■ Work request ■
Copy the data exactly, pictures aside.

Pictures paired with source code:
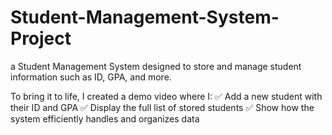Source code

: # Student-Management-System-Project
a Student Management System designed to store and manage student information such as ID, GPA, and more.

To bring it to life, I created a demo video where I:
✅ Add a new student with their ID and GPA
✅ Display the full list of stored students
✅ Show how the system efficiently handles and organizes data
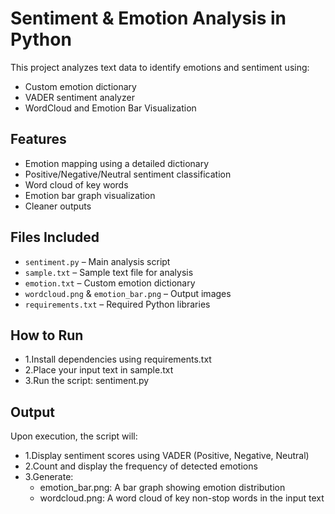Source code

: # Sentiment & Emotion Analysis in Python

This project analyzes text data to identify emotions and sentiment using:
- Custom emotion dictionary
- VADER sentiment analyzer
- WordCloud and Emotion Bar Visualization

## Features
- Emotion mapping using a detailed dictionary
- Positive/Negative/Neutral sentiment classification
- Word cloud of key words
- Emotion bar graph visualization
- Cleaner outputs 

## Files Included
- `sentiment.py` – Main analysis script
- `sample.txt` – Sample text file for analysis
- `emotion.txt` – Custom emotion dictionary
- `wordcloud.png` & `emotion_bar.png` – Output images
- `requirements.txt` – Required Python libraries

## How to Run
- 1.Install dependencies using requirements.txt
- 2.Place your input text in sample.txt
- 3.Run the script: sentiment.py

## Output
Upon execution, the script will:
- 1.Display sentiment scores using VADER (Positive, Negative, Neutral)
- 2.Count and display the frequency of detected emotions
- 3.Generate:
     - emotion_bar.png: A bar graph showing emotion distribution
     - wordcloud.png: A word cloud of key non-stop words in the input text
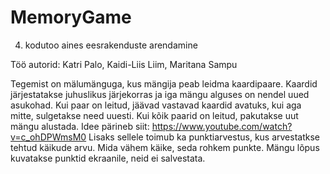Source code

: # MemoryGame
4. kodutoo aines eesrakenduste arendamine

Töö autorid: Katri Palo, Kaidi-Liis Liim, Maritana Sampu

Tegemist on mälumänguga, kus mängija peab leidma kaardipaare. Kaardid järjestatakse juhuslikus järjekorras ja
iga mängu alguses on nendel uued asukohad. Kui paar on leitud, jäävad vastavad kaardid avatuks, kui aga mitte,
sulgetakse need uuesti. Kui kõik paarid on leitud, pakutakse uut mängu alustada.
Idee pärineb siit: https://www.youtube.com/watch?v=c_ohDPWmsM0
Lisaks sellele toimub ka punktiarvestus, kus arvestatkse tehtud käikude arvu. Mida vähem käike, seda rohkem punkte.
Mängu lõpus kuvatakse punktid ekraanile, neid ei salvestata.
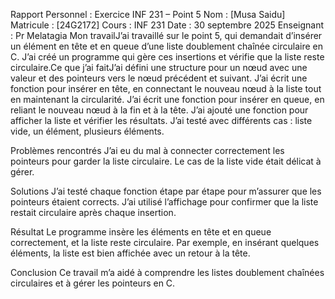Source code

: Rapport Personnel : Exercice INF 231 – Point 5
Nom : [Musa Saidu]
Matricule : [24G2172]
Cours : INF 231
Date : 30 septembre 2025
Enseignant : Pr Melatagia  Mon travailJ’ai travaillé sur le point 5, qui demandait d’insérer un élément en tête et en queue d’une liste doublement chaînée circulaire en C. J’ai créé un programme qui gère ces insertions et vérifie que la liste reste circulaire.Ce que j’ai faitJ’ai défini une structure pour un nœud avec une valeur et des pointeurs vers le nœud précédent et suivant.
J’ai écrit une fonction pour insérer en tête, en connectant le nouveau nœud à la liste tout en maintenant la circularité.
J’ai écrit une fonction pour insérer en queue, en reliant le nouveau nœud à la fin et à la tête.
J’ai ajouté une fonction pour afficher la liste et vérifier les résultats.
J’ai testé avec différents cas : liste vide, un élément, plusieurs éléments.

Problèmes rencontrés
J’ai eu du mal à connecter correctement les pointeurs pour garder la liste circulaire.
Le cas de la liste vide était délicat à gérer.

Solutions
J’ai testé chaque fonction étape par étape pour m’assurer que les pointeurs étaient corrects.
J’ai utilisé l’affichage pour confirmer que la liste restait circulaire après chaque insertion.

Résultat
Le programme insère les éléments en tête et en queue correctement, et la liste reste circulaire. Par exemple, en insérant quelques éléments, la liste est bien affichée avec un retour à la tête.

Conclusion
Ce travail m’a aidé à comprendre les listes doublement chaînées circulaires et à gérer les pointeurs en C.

■ Answer to this problem ■
Source code

: # Student-Management-System-Project
a Student Management System designed to store and manage student information such as ID, GPA, and more.

To bring it to life, I created a demo video where I:
✅ Add a new student with their ID and GPA
✅ Display the full list of stored students
✅ Show how the system efficiently handles and organizes data
Source code

: # Sentiment & Emotion Analysis in Python

This project analyzes text data to identify emotions and sentiment using:
- Custom emotion dictionary
- VADER sentiment analyzer
- WordCloud and Emotion Bar Visualization

## Features
- Emotion mapping using a detailed dictionary
- Positive/Negative/Neutral sentiment classification
- Word cloud of key words
- Emotion bar graph visualization
- Cleaner outputs 

## Files Included
- `sentiment.py` – Main analysis script
- `sample.txt` – Sample text file for analysis
- `emotion.txt` – Custom emotion dictionary
- `wordcloud.png` & `emotion_bar.png` – Output images
- `requirements.txt` – Required Python libraries

## How to Run
- 1.Install dependencies using requirements.txt
- 2.Place your input text in sample.txt
- 3.Run the script: sentiment.py

## Output
Upon execution, the script will:
- 1.Display sentiment scores using VADER (Positive, Negative, Neutral)
- 2.Count and display the frequency of detected emotions
- 3.Generate:
     - emotion_bar.png: A bar graph showing emotion distribution
     - wordcloud.png: A word cloud of key non-stop words in the input text
Source code

: # MemoryGame
4. kodutoo aines eesrakenduste arendamine

Töö autorid: Katri Palo, Kaidi-Liis Liim, Maritana Sampu

Tegemist on mälumänguga, kus mängija peab leidma kaardipaare. Kaardid järjestatakse juhuslikus järjekorras ja
iga mängu alguses on nendel uued asukohad. Kui paar on leitud, jäävad vastavad kaardid avatuks, kui aga mitte,
sulgetakse need uuesti. Kui kõik paarid on leitud, pakutakse uut mängu alustada.
Idee pärineb siit: https://www.youtube.com/watch?v=c_ohDPWmsM0
Lisaks sellele toimub ka punktiarvestus, kus arvestatkse tehtud käikude arvu. Mida vähem käike, seda rohkem punkte.
Mängu lõpus kuvatakse punktid ekraanile, neid ei salvestata.
Source code

: Rapport Personnel : Exercice INF 231 – Point 5
Nom : [Musa Saidu]
Matricule : [24G2172]
Cours : INF 231
Date : 30 septembre 2025
Enseignant : Pr Melatagia  Mon travailJ’ai travaillé sur le point 5, qui demandait d’insérer un élément en tête et en queue d’une liste doublement chaînée circulaire en C. J’ai créé un programme qui gère ces insertions et vérifie que la liste reste circulaire.Ce que j’ai faitJ’ai défini une structure pour un nœud avec une valeur et des pointeurs vers le nœud précédent et suivant.
J’ai écrit une fonction pour insérer en tête, en connectant le nouveau nœud à la liste tout en maintenant la circularité.
J’ai écrit une fonction pour insérer en queue, en reliant le nouveau nœud à la fin et à la tête.
J’ai ajouté une fonction pour afficher la liste et vérifier les résultats.
J’ai testé avec différents cas : liste vide, un élément, plusieurs éléments.

Problèmes rencontrés
J’ai eu du mal à connecter correctement les pointeurs pour garder la liste circulaire.
Le cas de la liste vide était délicat à gérer.

Solutions
J’ai testé chaque fonction étape par étape pour m’assurer que les pointeurs étaient corrects.
J’ai utilisé l’affichage pour confirmer que la liste restait circulaire après chaque insertion.

Résultat
Le programme insère les éléments en tête et en queue correctement, et la liste reste circulaire. Par exemple, en insérant quelques éléments, la liste est bien affichée avec un retour à la tête.

Conclusion
Ce travail m’a aidé à comprendre les listes doublement chaînées circulaires et à gérer les pointeurs en C.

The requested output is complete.